Problem description. The records below are to be transcribed exactly as they appear.

Records contained in a dataset
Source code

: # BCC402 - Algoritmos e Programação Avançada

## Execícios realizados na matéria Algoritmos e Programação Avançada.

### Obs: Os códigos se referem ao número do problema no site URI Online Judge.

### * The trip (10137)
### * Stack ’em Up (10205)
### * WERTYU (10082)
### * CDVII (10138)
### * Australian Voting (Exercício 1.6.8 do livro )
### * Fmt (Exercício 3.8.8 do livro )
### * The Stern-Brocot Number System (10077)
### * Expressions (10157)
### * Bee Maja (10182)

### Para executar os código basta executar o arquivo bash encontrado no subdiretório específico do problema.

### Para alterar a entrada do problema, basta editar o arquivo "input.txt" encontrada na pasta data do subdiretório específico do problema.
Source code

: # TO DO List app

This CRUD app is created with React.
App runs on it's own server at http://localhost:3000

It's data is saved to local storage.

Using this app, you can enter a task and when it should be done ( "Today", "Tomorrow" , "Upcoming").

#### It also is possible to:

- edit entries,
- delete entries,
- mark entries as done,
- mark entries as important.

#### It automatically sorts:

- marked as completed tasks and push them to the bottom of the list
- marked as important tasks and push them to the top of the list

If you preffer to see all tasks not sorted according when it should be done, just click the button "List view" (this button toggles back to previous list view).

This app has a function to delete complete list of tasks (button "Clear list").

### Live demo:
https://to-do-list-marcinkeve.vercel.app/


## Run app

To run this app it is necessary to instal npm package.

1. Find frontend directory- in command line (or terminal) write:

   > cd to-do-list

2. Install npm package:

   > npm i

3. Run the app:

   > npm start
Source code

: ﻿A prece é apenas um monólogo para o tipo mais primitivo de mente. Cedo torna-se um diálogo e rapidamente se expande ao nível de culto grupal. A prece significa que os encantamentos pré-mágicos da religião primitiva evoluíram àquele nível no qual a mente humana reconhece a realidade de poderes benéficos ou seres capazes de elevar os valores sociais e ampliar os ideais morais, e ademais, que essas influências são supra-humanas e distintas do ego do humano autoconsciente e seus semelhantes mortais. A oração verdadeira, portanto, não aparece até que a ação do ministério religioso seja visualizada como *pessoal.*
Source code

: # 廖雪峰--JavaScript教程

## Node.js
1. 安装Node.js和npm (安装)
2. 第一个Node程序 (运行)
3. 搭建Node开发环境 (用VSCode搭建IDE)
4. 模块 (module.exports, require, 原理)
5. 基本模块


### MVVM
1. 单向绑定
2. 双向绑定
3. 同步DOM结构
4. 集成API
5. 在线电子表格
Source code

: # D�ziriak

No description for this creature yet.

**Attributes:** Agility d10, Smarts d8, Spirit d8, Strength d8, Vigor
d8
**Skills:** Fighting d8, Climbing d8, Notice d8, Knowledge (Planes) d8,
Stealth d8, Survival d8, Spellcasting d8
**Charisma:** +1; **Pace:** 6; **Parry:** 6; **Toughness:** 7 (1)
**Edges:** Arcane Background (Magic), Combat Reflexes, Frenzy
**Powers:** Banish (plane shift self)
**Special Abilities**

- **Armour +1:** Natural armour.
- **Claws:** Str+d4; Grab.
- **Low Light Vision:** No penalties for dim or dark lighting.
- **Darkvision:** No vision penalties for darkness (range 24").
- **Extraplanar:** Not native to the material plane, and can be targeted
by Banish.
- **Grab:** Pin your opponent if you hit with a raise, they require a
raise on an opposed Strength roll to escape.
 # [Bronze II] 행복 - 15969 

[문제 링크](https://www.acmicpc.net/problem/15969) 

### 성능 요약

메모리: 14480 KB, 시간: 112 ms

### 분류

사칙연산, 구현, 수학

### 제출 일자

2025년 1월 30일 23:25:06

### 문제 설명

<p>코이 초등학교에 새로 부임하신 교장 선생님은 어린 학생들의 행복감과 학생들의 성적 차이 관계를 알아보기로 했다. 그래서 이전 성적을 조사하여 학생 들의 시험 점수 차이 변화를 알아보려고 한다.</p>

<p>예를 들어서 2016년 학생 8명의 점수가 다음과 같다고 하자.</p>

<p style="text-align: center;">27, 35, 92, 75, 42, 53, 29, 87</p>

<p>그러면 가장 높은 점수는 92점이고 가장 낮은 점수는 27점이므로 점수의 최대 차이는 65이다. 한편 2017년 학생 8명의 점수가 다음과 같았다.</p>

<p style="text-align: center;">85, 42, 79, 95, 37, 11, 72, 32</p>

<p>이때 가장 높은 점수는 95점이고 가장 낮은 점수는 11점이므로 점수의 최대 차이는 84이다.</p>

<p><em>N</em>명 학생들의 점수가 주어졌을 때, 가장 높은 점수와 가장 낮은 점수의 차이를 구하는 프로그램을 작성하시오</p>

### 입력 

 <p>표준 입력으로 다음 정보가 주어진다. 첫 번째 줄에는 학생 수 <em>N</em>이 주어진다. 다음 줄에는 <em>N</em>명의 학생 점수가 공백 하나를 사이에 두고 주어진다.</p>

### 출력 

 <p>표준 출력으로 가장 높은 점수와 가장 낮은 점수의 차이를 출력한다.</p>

Response.
Source code

: # BCC402 - Algoritmos e Programação Avançada

## Execícios realizados na matéria Algoritmos e Programação Avançada.

### Obs: Os códigos se referem ao número do problema no site URI Online Judge.

### * The trip (10137)
### * Stack ’em Up (10205)
### * WERTYU (10082)
### * CDVII (10138)
### * Australian Voting (Exercício 1.6.8 do livro )
### * Fmt (Exercício 3.8.8 do livro )
### * The Stern-Brocot Number System (10077)
### * Expressions (10157)
### * Bee Maja (10182)

### Para executar os código basta executar o arquivo bash encontrado no subdiretório específico do problema.

### Para alterar a entrada do problema, basta editar o arquivo "input.txt" encontrada na pasta data do subdiretório específico do problema.
Source code

: # TO DO List app

This CRUD app is created with React.
App runs on it's own server at http://localhost:3000

It's data is saved to local storage.

Using this app, you can enter a task and when it should be done ( "Today", "Tomorrow" , "Upcoming").

#### It also is possible to:

- edit entries,
- delete entries,
- mark entries as done,
- mark entries as important.

#### It automatically sorts:

- marked as completed tasks and push them to the bottom of the list
- marked as important tasks and push them to the top of the list

If you preffer to see all tasks not sorted according when it should be done, just click the button "List view" (this button toggles back to previous list view).

This app has a function to delete complete list of tasks (button "Clear list").

### Live demo:
https://to-do-list-marcinkeve.vercel.app/


## Run app

To run this app it is necessary to instal npm package.

1. Find frontend directory- in command line (or terminal) write:

   > cd to-do-list

2. Install npm package:

   > npm i

3. Run the app:

   > npm start
Source code

: ﻿A prece é apenas um monólogo para o tipo mais primitivo de mente. Cedo torna-se um diálogo e rapidamente se expande ao nível de culto grupal. A prece significa que os encantamentos pré-mágicos da religião primitiva evoluíram àquele nível no qual a mente humana reconhece a realidade de poderes benéficos ou seres capazes de elevar os valores sociais e ampliar os ideais morais, e ademais, que essas influências são supra-humanas e distintas do ego do humano autoconsciente e seus semelhantes mortais. A oração verdadeira, portanto, não aparece até que a ação do ministério religioso seja visualizada como *pessoal.*
Source code

: # 廖雪峰--JavaScript教程

## Node.js
1. 安装Node.js和npm (安装)
2. 第一个Node程序 (运行)
3. 搭建Node开发环境 (用VSCode搭建IDE)
4. 模块 (module.exports, require, 原理)
5. 基本模块


### MVVM
1. 单向绑定
2. 双向绑定
3. 同步DOM结构
4. 集成API
5. 在线电子表格
Source code

: # D�ziriak

No description for this creature yet.

**Attributes:** Agility d10, Smarts d8, Spirit d8, Strength d8, Vigor
d8
**Skills:** Fighting d8, Climbing d8, Notice d8, Knowledge (Planes) d8,
Stealth d8, Survival d8, Spellcasting d8
**Charisma:** +1; **Pace:** 6; **Parry:** 6; **Toughness:** 7 (1)
**Edges:** Arcane Background (Magic), Combat Reflexes, Frenzy
**Powers:** Banish (plane shift self)
**Special Abilities**

- **Armour +1:** Natural armour.
- **Claws:** Str+d4; Grab.
- **Low Light Vision:** No penalties for dim or dark lighting.
- **Darkvision:** No vision penalties for darkness (range 24").
- **Extraplanar:** Not native to the material plane, and can be targeted
by Banish.
- **Grab:** Pin your opponent if you hit with a raise, they require a
raise on an opposed Strength roll to escape.
 # [Bronze II] 행복 - 15969 

[문제 링크](https://www.acmicpc.net/problem/15969) 

### 성능 요약

메모리: 14480 KB, 시간: 112 ms

### 분류

사칙연산, 구현, 수학

### 제출 일자

2025년 1월 30일 23:25:06

### 문제 설명

<p>코이 초등학교에 새로 부임하신 교장 선생님은 어린 학생들의 행복감과 학생들의 성적 차이 관계를 알아보기로 했다. 그래서 이전 성적을 조사하여 학생 들의 시험 점수 차이 변화를 알아보려고 한다.</p>

<p>예를 들어서 2016년 학생 8명의 점수가 다음과 같다고 하자.</p>

<p style="text-align: center;">27, 35, 92, 75, 42, 53, 29, 87</p>

<p>그러면 가장 높은 점수는 92점이고 가장 낮은 점수는 27점이므로 점수의 최대 차이는 65이다. 한편 2017년 학생 8명의 점수가 다음과 같았다.</p>

<p style="text-align: center;">85, 42, 79, 95, 37, 11, 72, 32</p>

<p>이때 가장 높은 점수는 95점이고 가장 낮은 점수는 11점이므로 점수의 최대 차이는 84이다.</p>

<p><em>N</em>명 학생들의 점수가 주어졌을 때, 가장 높은 점수와 가장 낮은 점수의 차이를 구하는 프로그램을 작성하시오</p>

### 입력 

 <p>표준 입력으로 다음 정보가 주어진다. 첫 번째 줄에는 학생 수 <em>N</em>이 주어진다. 다음 줄에는 <em>N</em>명의 학생 점수가 공백 하나를 사이에 두고 주어진다.</p>

### 출력 

 <p>표준 출력으로 가장 높은 점수와 가장 낮은 점수의 차이를 출력한다.</p>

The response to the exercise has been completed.